They Shall Not Grow Old is a remarkable documentary on the experiences of trench soldiers during World War I. It takes no stance on the causes of the war, the running of the war, or its closure. It is focused, laser like, on what the individual soldier went through from the run up to the war to going home.
Directed by Peter Jackson, who has a particular interest in the war based on his family’s history (his grandfather served in an English regiment) that had extended to collecting paraphernalia of the war from uniforms to infantry weapons to actual artillery. When the Imperial War Museum reached out to him about doing something for the armistice’s 100th anniversary, Jackson jumped in with both feet. Using footage solely from the IWM’s archives, he had his team of special effects technicians clean up the 100 year old images, colorize them, and provide a third dimension. The technical effects really are remarkable. Clear, bright images of a world long lost to time, the soldiers look as present today as they must have in newsreels back then. Over all of these images lay the voices of actual soldiers recounting their stories in snippets (recorded in the 50s).

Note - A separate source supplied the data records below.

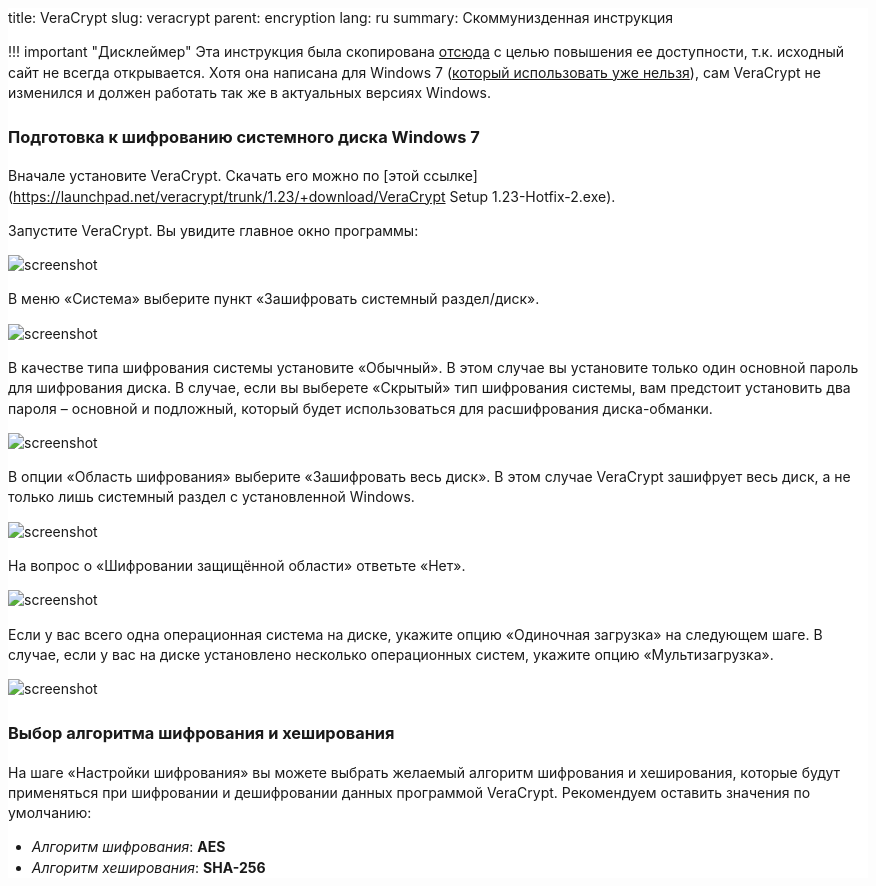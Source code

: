 title: VeraCrypt
slug: veracrypt
parent: encryption
lang: ru
summary: Скоммунизденная инструкция

!!! important "Дисклеймер"
    Эта инструкция была скопирована [отсюда](https://veracrypt.ru/veracrypt-polnoe-shifrovanie-sistemnogo-diska-windows-7) с целью повышения ее доступности, т.к. исходный сайт не всегда открывается. Хотя она написана для Windows 7 ([который использовать уже нельзя](/pages/security-updates.html)), сам VeraCrypt не изменился и должен работать так же в актуальных версиях Windows.

### Подготовка к шифрованию системного диска Windows 7

Вначале установите VeraCrypt. Скачать его можно по [этой ссылке](https://launchpad.net/veracrypt/trunk/1.23/+download/VeraCrypt Setup 1.23-Hotfix-2.exe).

Запустите VeraCrypt. Вы увидите главное окно программы:

![screenshot]({attach}windows7-2.png)

В меню «Система» выберите пункт «Зашифровать системный раздел/диск».

![screenshot]({attach}windows7-3.png)

В качестве типа шифрования системы установите «Обычный». В этом случае вы установите только один основной пароль для шифрования диска. В случае, если вы выберете «Скрытый» тип шифрования системы, вам предстоит установить два пароля – основной и подложный, который будет использоваться для расшифрования диска-обманки.

![screenshot]({attach}windows7-4.png)

В опции «Область шифрования» выберите «Зашифровать весь диск». В этом случае VeraCrypt зашифрует весь диск, а не только лишь системный раздел с установленной Windows.

![screenshot]({attach}windows7-5.png)

На вопрос о «Шифровании защищённой области» ответьте «Нет».

![screenshot]({attach}windows7-6.png)

Если у вас всего одна операционная система на диске, укажите опцию «Одиночная загрузка» на следующем шаге. В случае, если у вас на диске установлено несколько операционных систем, укажите опцию «Мультизагрузка».

![screenshot]({attach}windows7-7.png)

### Выбор алгоритма шифрования и хеширования

На шаге «Настройки шифрования» вы можете выбрать желаемый алгоритм шифрования и хеширования, которые будут применяться при шифровании и дешифровании данных программой VeraCrypt. Рекомендуем оставить значения по умолчанию:

- *Алгоритм шифрования*: **AES**
- *Алгоритм хеширования*: **SHA-256**
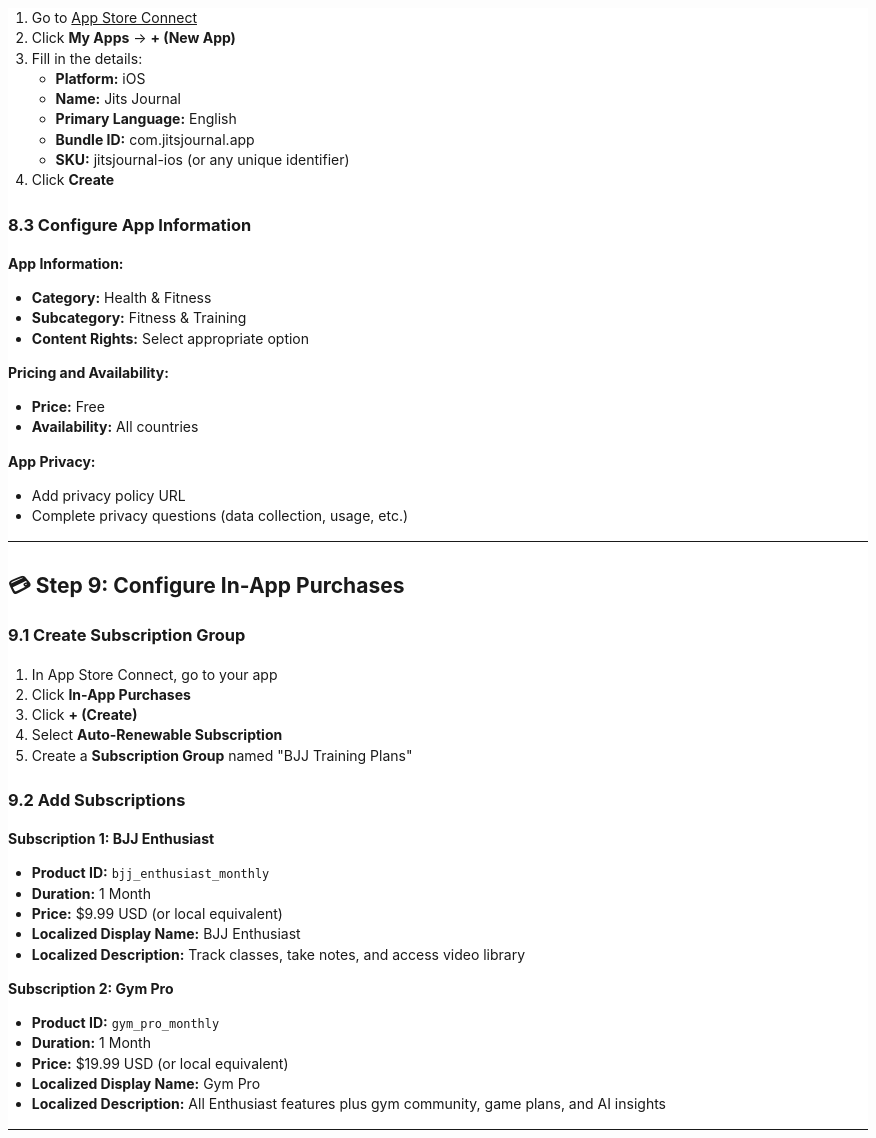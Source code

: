1. Go to [App Store Connect](https://appstoreconnect.apple.com)
2. Click **My Apps** → **+ (New App)**
3. Fill in the details:
   - **Platform:** iOS
   - **Name:** Jits Journal
   - **Primary Language:** English
   - **Bundle ID:** com.jitsjournal.app
   - **SKU:** jitsjournal-ios (or any unique identifier)
4. Click **Create**

### 8.3 Configure App Information

**App Information:**
- **Category:** Health & Fitness
- **Subcategory:** Fitness & Training
- **Content Rights:** Select appropriate option

**Pricing and Availability:**
- **Price:** Free
- **Availability:** All countries

**App Privacy:**
- Add privacy policy URL
- Complete privacy questions (data collection, usage, etc.)

---

## 💳 Step 9: Configure In-App Purchases

### 9.1 Create Subscription Group

1. In App Store Connect, go to your app
2. Click **In-App Purchases**
3. Click **+ (Create)**
4. Select **Auto-Renewable Subscription**
5. Create a **Subscription Group** named "BJJ Training Plans"

### 9.2 Add Subscriptions

**Subscription 1: BJJ Enthusiast**
- **Product ID:** `bjj_enthusiast_monthly`
- **Duration:** 1 Month
- **Price:** $9.99 USD (or local equivalent)
- **Localized Display Name:** BJJ Enthusiast
- **Localized Description:** Track classes, take notes, and access video library

**Subscription 2: Gym Pro**
- **Product ID:** `gym_pro_monthly`
- **Duration:** 1 Month
- **Price:** $19.99 USD (or local equivalent)
- **Localized Display Name:** Gym Pro
- **Localized Description:** All Enthusiast features plus gym community, game plans, and AI insights

---
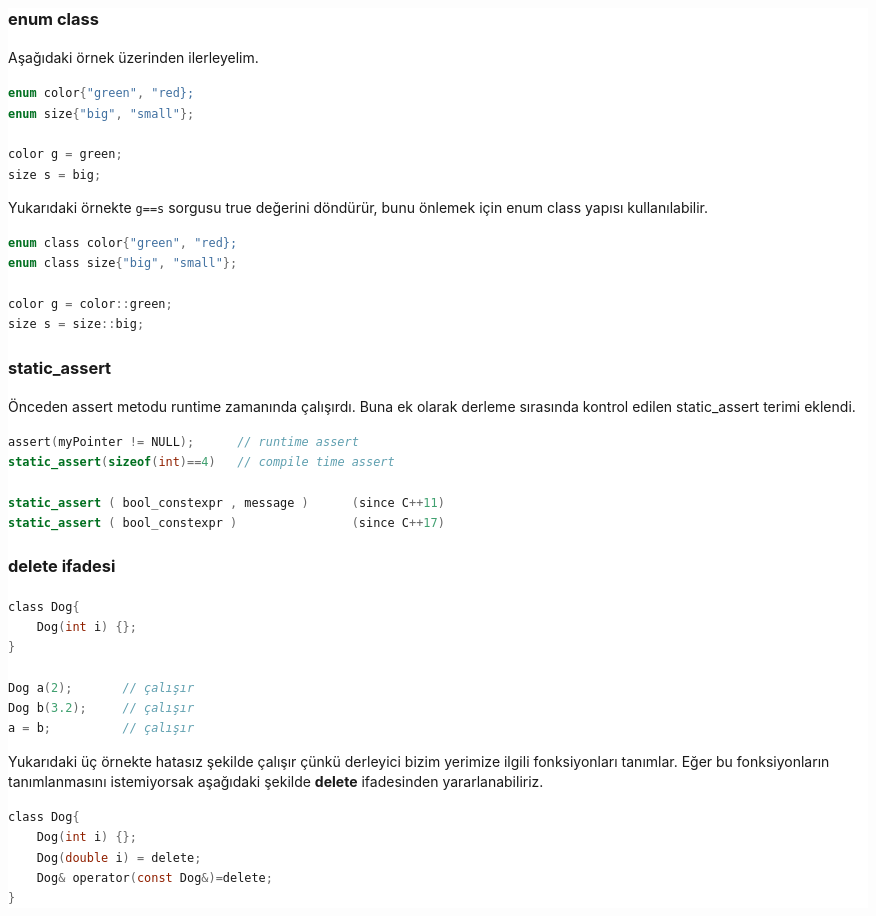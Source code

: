 ### enum class

Aşağıdaki örnek üzerinden ilerleyelim.

```c
enum color{"green", "red};
enum size{"big", "small"};

color g = green;
size s = big;
```

Yukarıdaki örnekte `g==s` sorgusu true değerini döndürür, bunu önlemek için enum class yapısı kullanılabilir.

```c
enum class color{"green", "red};
enum class size{"big", "small"};

color g = color::green;
size s = size::big;
```

### static_assert
Önceden assert metodu runtime zamanında çalışırdı. Buna ek olarak derleme sırasında kontrol edilen static_assert terimi eklendi.

```c
assert(myPointer != NULL);      // runtime assert
static_assert(sizeof(int)==4)   // compile time assert

static_assert ( bool_constexpr , message ) 		(since C++11)
static_assert ( bool_constexpr ) 		        (since C++17)
```

### delete ifadesi

```c
class Dog{
    Dog(int i) {};
}

Dog a(2);       // çalışır
Dog b(3.2);     // çalışır
a = b;          // çalışır
```

Yukarıdaki üç örnekte hatasız şekilde çalışır çünkü derleyici bizim yerimize ilgili fonksiyonları tanımlar. Eğer bu fonksiyonların tanımlanmasını istemiyorsak aşağıdaki şekilde **delete** ifadesinden yararlanabiliriz.

```c
class Dog{
    Dog(int i) {};
    Dog(double i) = delete;
    Dog& operator(const Dog&)=delete;
}
```
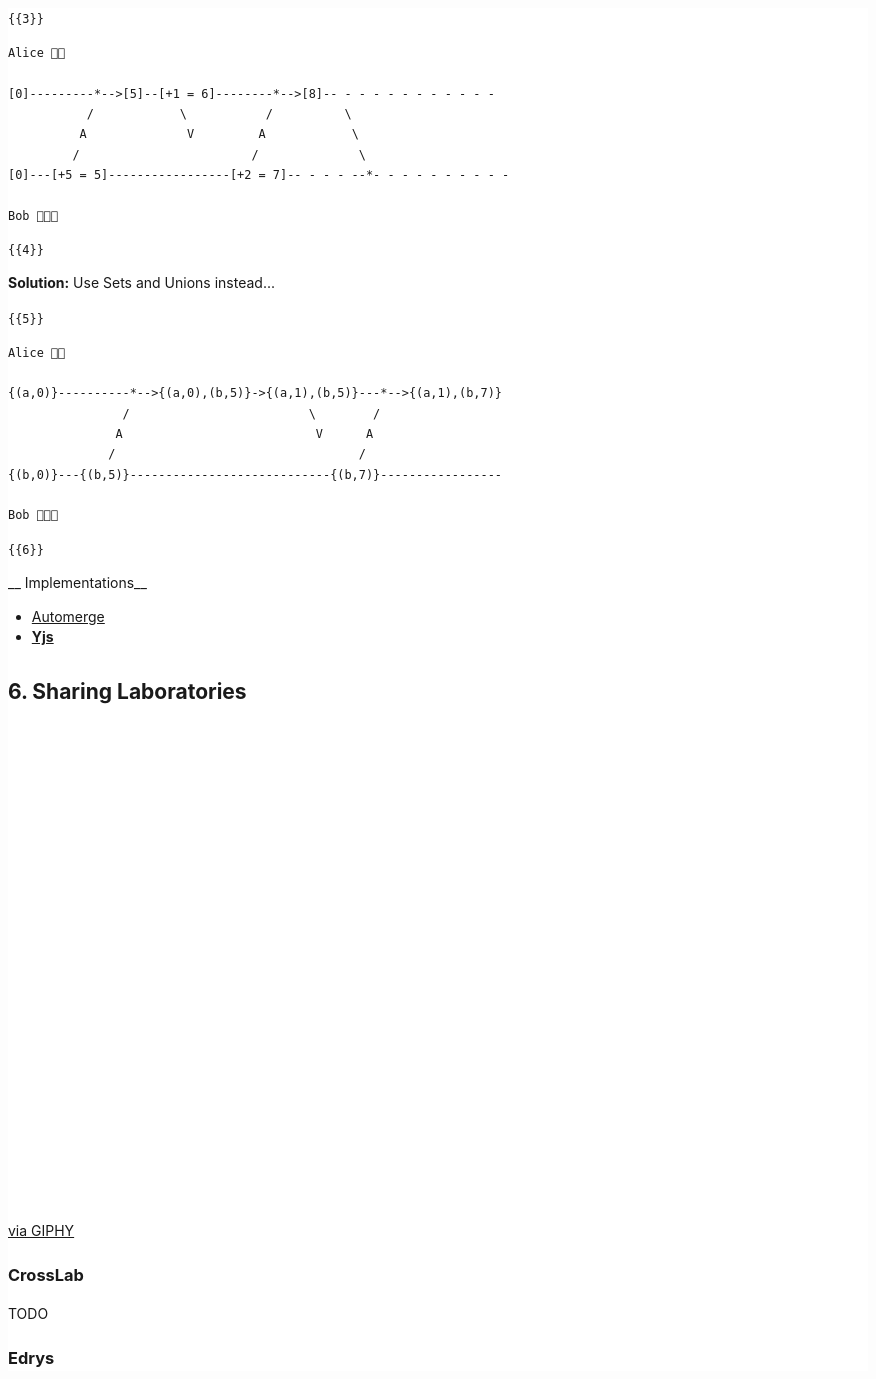     {{3}}
``` ascii
Alice 👩‍💻

[0]---------*-->[5]--[+1 = 6]--------*-->[8]-- - - - - - - - - - - - 
           /            \           /          \
          A              V         A            \
         /                        /              \
[0]---[+5 = 5]-----------------[+2 = 7]-- - - - --*- - - - - - - - - -

Bob 👨🏾‍💻
```

    {{4}}
__Solution:__ Use Sets and Unions instead... 

    {{5}}
``` ascii
Alice 👩‍💻

{(a,0)}----------*-->{(a,0),(b,5)}->{(a,1),(b,5)}---*-->{(a,1),(b,7)}
                /                         \        /   
               A                           V      A   
              /                                  /
{(b,0)}---{(b,5)}----------------------------{(b,7)}-----------------

Bob 👨🏾‍💻
```

    {{6}}
<section>

__ Implementations__

- [Automerge](https://automerge.org)
- [__Yjs__](https://docs.yjs.dev)

</section>


[^1]: The CRDT concept was defined in 2011 by Marc Shapiro, Nuno Preguiça, Carlos Baquero and Marek Zawirski.

      See also: https://en.wikipedia.org/wiki/Conflict-free_replicated_data_type



## 6. Sharing Laboratories

<div style="width:100%;height:0;padding-bottom:56%;position:relative;"><iframe src="https://giphy.com/embed/46zB7HJZYbZ35tLpwl" width="100%" height="100%" style="position:absolute" frameBorder="0" class="giphy-embed" allowFullScreen></iframe></div><p><a href="https://giphy.com/gifs/Fermilab-physics-particles-46zB7HJZYbZ35tLpwl">via GIPHY</a></p>

### CrossLab

TODO

### Edrys
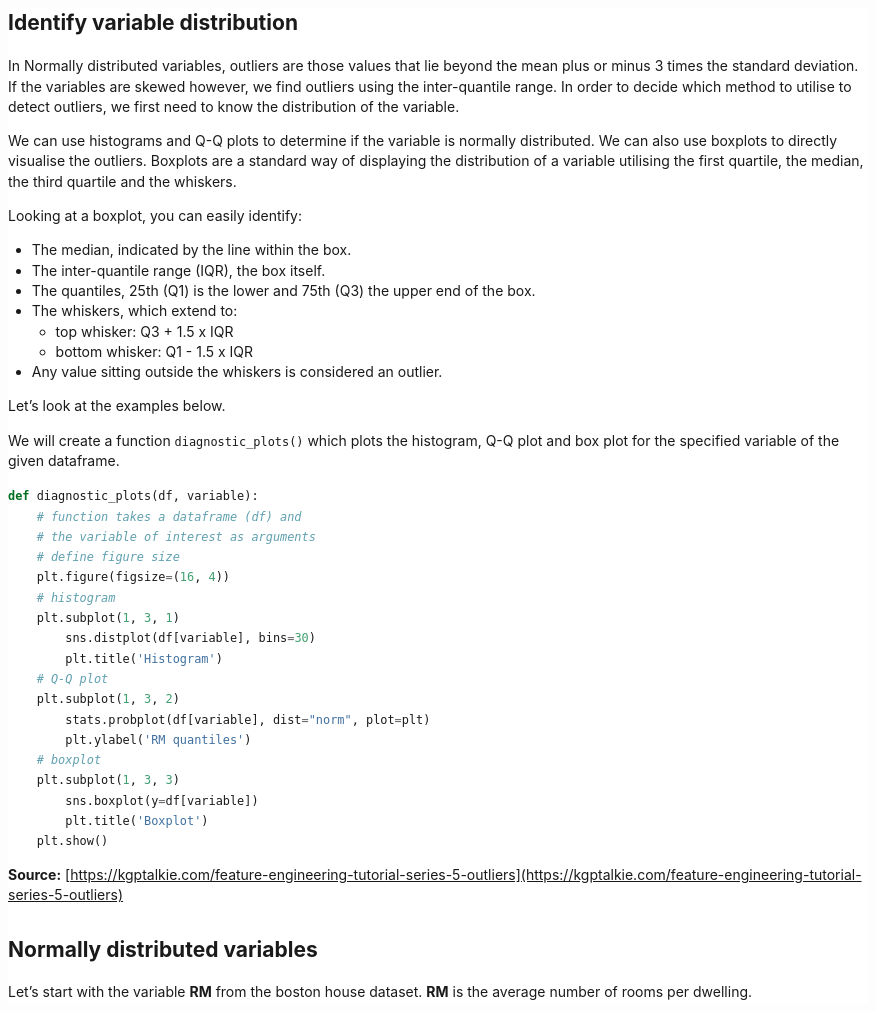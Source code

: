 ## Identify variable distribution

In Normally distributed variables, outliers are those values that lie beyond the mean plus or minus 3 times the standard deviation. If the variables are skewed however, we find outliers using the inter-quantile range. In order to decide which method to utilise to detect outliers, we first need to know the distribution of the variable.

We can use histograms and Q-Q plots to determine if the variable is normally distributed. We can also use boxplots to directly visualise the outliers. Boxplots are a standard way of displaying the distribution of a variable utilising the first quartile, the median, the third quartile and the whiskers.

Looking at a boxplot, you can easily identify:

- The median, indicated by the line within the box.
- The inter-quantile range (IQR), the box itself.
- The quantiles, 25th (Q1) is the lower and 75th (Q3) the upper end of the box.
- The whiskers, which extend to:
  - top whisker: Q3 + 1.5 x IQR
  - bottom whisker: Q1 - 1.5 x IQR
- Any value sitting outside the whiskers is considered an outlier.

Let’s look at the examples below.

We will create a function `diagnostic_plots()` which plots the histogram, Q-Q plot and box plot for the specified variable of the given dataframe.

```python
def diagnostic_plots(df, variable):
    # function takes a dataframe (df) and
    # the variable of interest as arguments
    # define figure size
    plt.figure(figsize=(16, 4))
    # histogram
    plt.subplot(1, 3, 1)
        sns.distplot(df[variable], bins=30)
        plt.title('Histogram')
    # Q-Q plot
    plt.subplot(1, 3, 2)
        stats.probplot(df[variable], dist="norm", plot=plt)
        plt.ylabel('RM quantiles')
    # boxplot
    plt.subplot(1, 3, 3)
        sns.boxplot(y=df[variable])
        plt.title('Boxplot')
    plt.show()
```

**Source:** [https://kgptalkie.com/feature-engineering-tutorial-series-5-outliers](https://kgptalkie.com/feature-engineering-tutorial-series-5-outliers)

## Normally distributed variables

Let’s start with the variable **RM** from the boston house dataset. **RM** is the average number of rooms per dwelling.
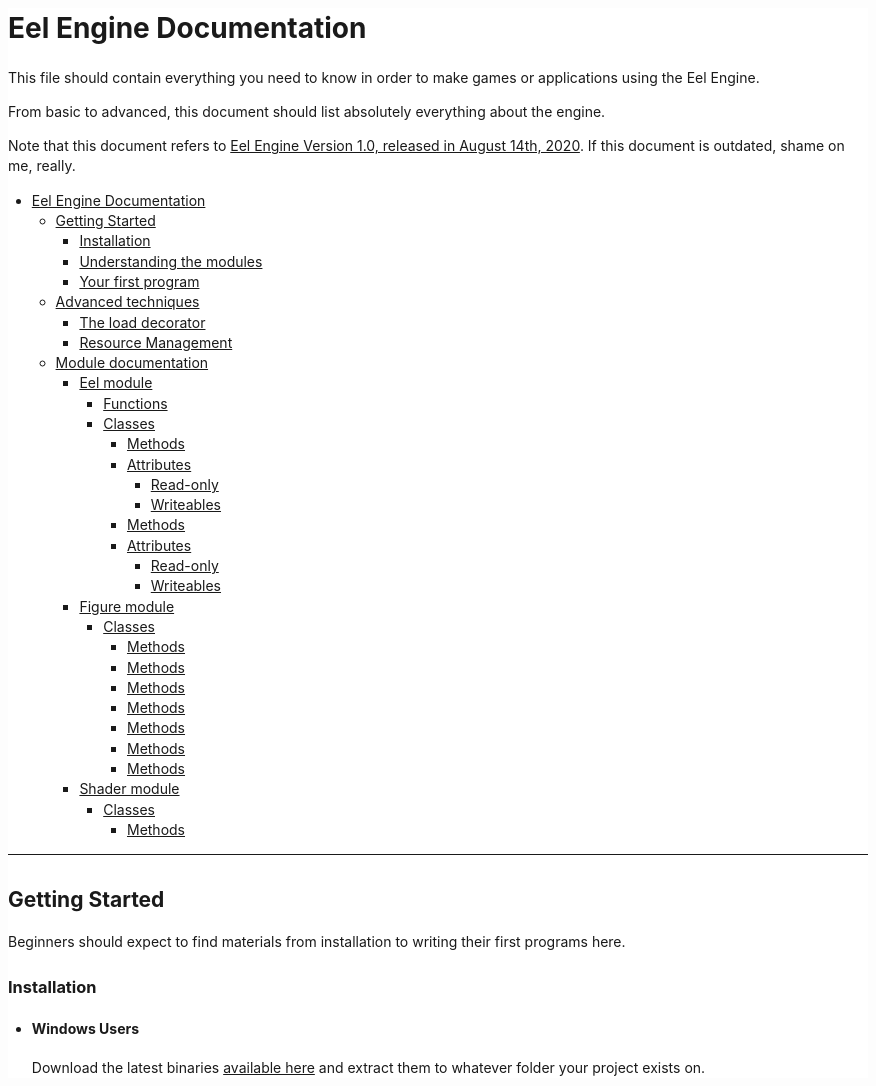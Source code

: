 # Eel Engine Documentation

This file should contain everything you need to know in order to make games or applications using the Eel Engine.

From basic to advanced, this document should list absolutely everything about the engine.

Note that this document refers to [Eel Engine Version 1.0, released in August 14th, 2020](https://github.com/Syndelis/eel-engine/tree/1.0). If this document is outdated, shame on me, really.

- [Eel Engine Documentation](#eel-engine-documentation)
  - [Getting Started](#getting-started)
    - [Installation](#installation)
    - [Understanding the modules](#understanding-the-modules)
    - [Your first program](#your-first-program)
  - [Advanced techniques](#advanced-techniques)
    - [The load decorator](#the-load-decorator)
    - [Resource Management](#resource-management)
  - [Module documentation](#module-documentation)
    - [Eel module](#eel-module)
      - [Functions](#functions)
      - [Classes](#classes)
        - [Methods](#methods)
        - [Attributes](#attributes)
          - [Read-only](#read-only)
          - [Writeables](#writeables)
        - [Methods](#methods-1)
        - [Attributes](#attributes-1)
          - [Read-only](#read-only-1)
          - [Writeables](#writeables-1)
    - [Figure module](#figure-module)
      - [Classes](#classes-1)
        - [Methods](#methods-2)
        - [Methods](#methods-3)
        - [Methods](#methods-4)
        - [Methods](#methods-5)
        - [Methods](#methods-6)
        - [Methods](#methods-7)
        - [Methods](#methods-8)
    - [Shader module](#shader-module)
      - [Classes](#classes-2)
        - [Methods](#methods-9)


---
## Getting Started

Beginners should expect to find materials from installation to writing their first programs here.

### Installation
* #### Windows Users
    Download the latest binaries [available here](https://github.com/Syndelis/eel-engine/releases) and extract them to whatever folder your project exists on.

The movie’s story follows a generic path through the war. It’s really the story of every English infantryman from the heady days of excitement that lead to war breaking out, through the early days of movement, to settling into trench life, a battle (which is accomplished visually through contemporary illustrated images), and the wind-down of war and going home. We never learn a single soldier’s name, and we rarely see the same soldier’s face twice. This, to me, had the makings of creating distance between audience and subject. It’s my problem with Battleship Potemkin. However, in They Shall Not Grow Old, the use of the voices of the soldiers themselves is what bridges that gap. We begin to recognize voices, and hear the pain, joy, elation, and reflections on the mundane from the men who experienced it themselves. Matched with that is the extremely respectful tone that the movie takes.
One scene has stayed with me more than any other in the months since I’ve seen the movie. We see some soldiers hiding down a slope from a raging battle above. They are waiting for the call to move up and contribute. As they wait, they talk, they smoke, and they look directly at the camera. In some of them, it seems as though they know they are about to die, which, we know, they are.
Jackson did a great thing by bringing this film to screen. They Shall Not Grow Old is a great achievement in special effects, but also in making a century old war immediate and emotional in a way that I’ve never seen before. There are World War I movies that I love (Paths of Glory in particular), but none of what I’ve seen has made the experiences of the individual soldier so understandable in such vivid terms as what Jackson has accomplished.
The movie is available to stream now, and I highly recommend it.